ULA Completes Vulcan FRF Test

ULA Completes Vulcan FRF Test

The United Launch Alliance successfully test fired the BE-4 engines for its new Vulcan rocket on the launch pad yesterday. The company is still investigating what happened in an earlier test of the rocket’s Centaur V upper stage and is not ready to set a date for Vulcan’s inaugural launch, but the completion of the Flight Readiness Firing is a step in that direction. Meanwhile, the U.S. Space Force assigned six launches to ULA today along with six for SpaceX.

Vulcan will replace ULA’s Atlas V and Delta IV rockets, which are being phased out over the next few years. Two “certification flights,” Cert-1 and Cert-2, are needed before the U.S. Space Force will put its most expensive and critical satellites atop Vulcan, but flight assignments are being made already.

Today USSF’s Space Systems Command assigned six flights to Vulcan: two for the National Reconnaissance Office (NROL-64 and NROL-83), two for the Space Development Agency (SDA T1TR-B and SDA T1tR-D), plus a GPS launch (GPS III-08) and a classified launch designated USSF-114.

The assignments were made as part of the National Security Space Launch (NSSL) Phase 2 Launch Services Procurement. ULA and SpaceX are the two companies selected for NSSL Phase 2 launch services contracts. SpaceX also was assigned six launches: five for SDA and one for USSF. The SpaceX launches are all Falcons.

ULA was planning its first Vulcan launch, Cert-1, on May 4. It’s been delayed while ULA investigates a March 29 incident at Marshall Space Flight Center when a Centaur 5 structural test article experienced a hydrogen leak that caused a fire and explosion. Centaur 5 is Vulcan’s upper stage. That was not the upper stage for the Cert-1 mission, but ULA wants to understand what happened before clearing Cert-1 for launch.

In the meantime ULA is proceeding with a series of pre-launch tests. Last night’s was the Flight Readiness Firing (FRF) of the two BE-4 engines.

The United Launch Alliance (ULA) Vulcan rocket successfully conducts a Flight Readiness Firing (FRF) in preparation for the inaugural flight at Cape Canaveral Space Force Station, FL. June 7, 2023.  Photo by United Launch Alliance

Jeff Bezos’s company Blue Origin developed and builds the methane-liquid oxygen (methalox) BE-4 engines and will use them for its own New Glenn rocket.

The test lasted six seconds according to ULA, with the engines throttling up to the target level for two seconds.

In a statement, ULA said they are “more than 98% complete with the Vulcan qualification program.”  What remains is Centaur V final testing including completion of the review of what happened on March 29. Once all of that is done, ULA will “develop a plan for launch.”

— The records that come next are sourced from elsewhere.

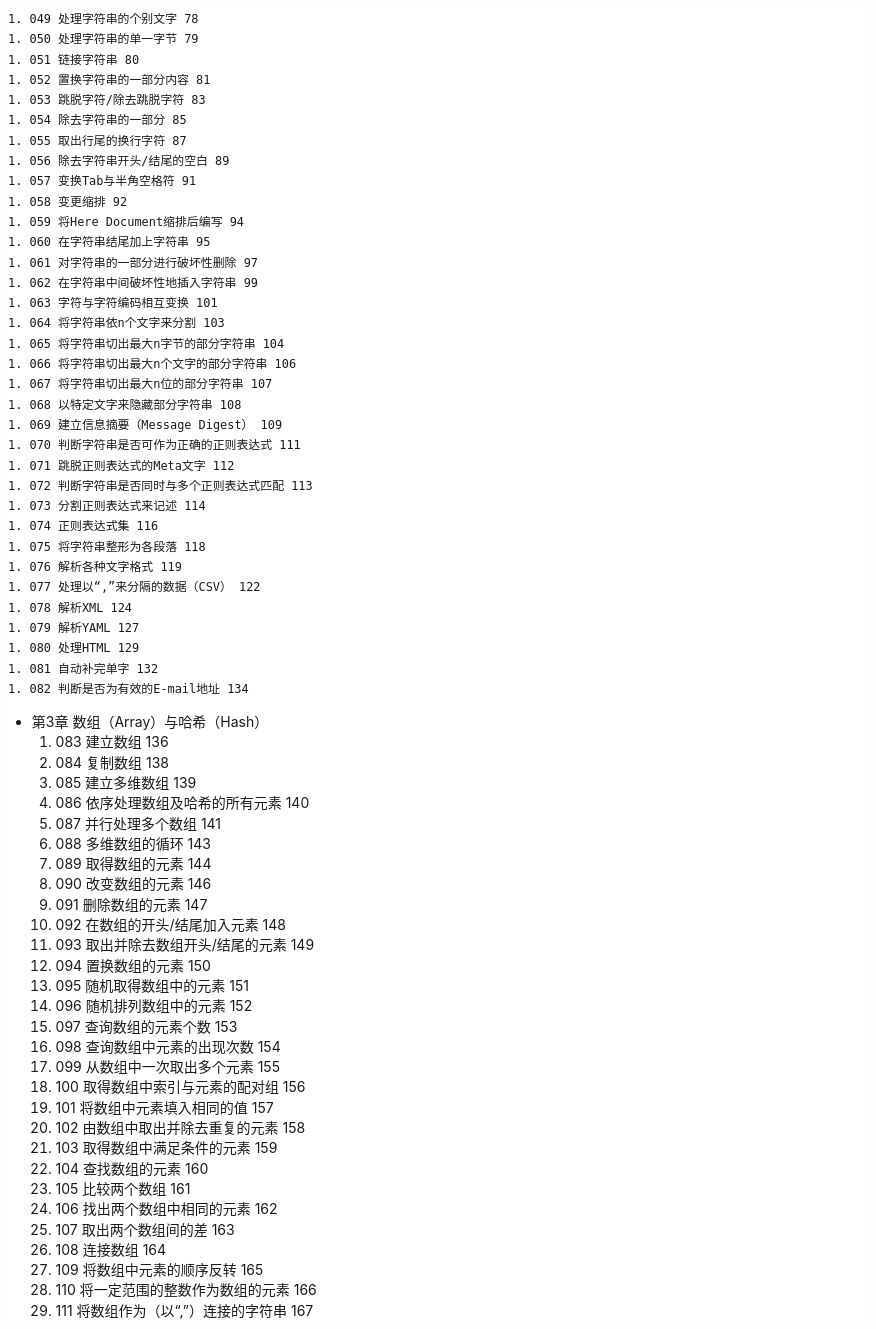     1. 049 处理字符串的个别文字 78
    1. 050 处理字符串的单一字节 79
    1. 051 链接字符串 80
    1. 052 置换字符串的一部分内容 81
    1. 053 跳脱字符/除去跳脱字符 83
    1. 054 除去字符串的一部分 85
    1. 055 取出行尾的换行字符 87
    1. 056 除去字符串开头/结尾的空白 89
    1. 057 变换Tab与半角空格符 91
    1. 058 变更缩排 92
    1. 059 将Here Document缩排后编写 94
    1. 060 在字符串结尾加上字符串 95
    1. 061 对字符串的一部分进行破坏性删除 97
    1. 062 在字符串中间破坏性地插入字符串 99
    1. 063 字符与字符编码相互变换 101
    1. 064 将字符串依n个文字来分割 103
    1. 065 将字符串切出最大n字节的部分字符串 104
    1. 066 将字符串切出最大n个文字的部分字符串 106
    1. 067 将字符串切出最大n位的部分字符串 107
    1. 068 以特定文字来隐藏部分字符串 108
    1. 069 建立信息摘要（Message Digest） 109
    1. 070 判断字符串是否可作为正确的正则表达式 111
    1. 071 跳脱正则表达式的Meta文字 112
    1. 072 判断字符串是否同时与多个正则表达式匹配 113
    1. 073 分割正则表达式来记述 114
    1. 074 正则表达式集 116
    1. 075 将字符串整形为各段落 118
    1. 076 解析各种文字格式 119
    1. 077 处理以“,”来分隔的数据（CSV） 122
    1. 078 解析XML 124
    1. 079 解析YAML 127
    1. 080 处理HTML 129
    1. 081 自动补完单字 132
    1. 082 判断是否为有效的E-mail地址 134
  * 第3章 数组（Array）与哈希（Hash）
    1. 083 建立数组 136
    1. 084 复制数组 138
    1. 085 建立多维数组 139
    1. 086 依序处理数组及哈希的所有元素 140
    1. 087 并行处理多个数组 141
    1. 088 多维数组的循环 143
    1. 089 取得数组的元素 144
    1. 090 改变数组的元素 146
    1. 091 删除数组的元素 147
    1. 092 在数组的开头/结尾加入元素 148
    1. 093 取出并除去数组开头/结尾的元素 149
    1. 094 置换数组的元素 150
    1. 095 随机取得数组中的元素 151
    1. 096 随机排列数组中的元素 152
    1. 097 查询数组的元素个数 153
    1. 098 查询数组中元素的出现次数 154
    1. 099 从数组中一次取出多个元素 155
    1. 100 取得数组中索引与元素的配对组 156
    1. 101 将数组中元素填入相同的值 157
    1. 102 由数组中取出并除去重复的元素 158
    1. 103 取得数组中满足条件的元素 159
    1. 104 查找数组的元素 160
    1. 105 比较两个数组 161
    1. 106 找出两个数组中相同的元素 162
    1. 107 取出两个数组间的差 163
    1. 108 连接数组 164
    1. 109 将数组中元素的顺序反转 165
    1. 110 将一定范围的整数作为数组的元素 166
    1. 111 将数组作为（以“,”）连接的字符串 167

Astrobotic’s Peregine lunar lander is one of the payloads that will be aboard Cert-1. It can only be launched at certain times of the month when the Earth and Moon are correctly aligned. It is part of NASA’s Commercial Lunar Payload Services (CLPS) program and carries several NASA science and technology experiments along with payloads for other customers.

Also aboard will be two test satellites for Amazon’s Project Kuiper broadband satellite constellation and cremated remains in 150 capsules that will be sent into deep space for Celestis.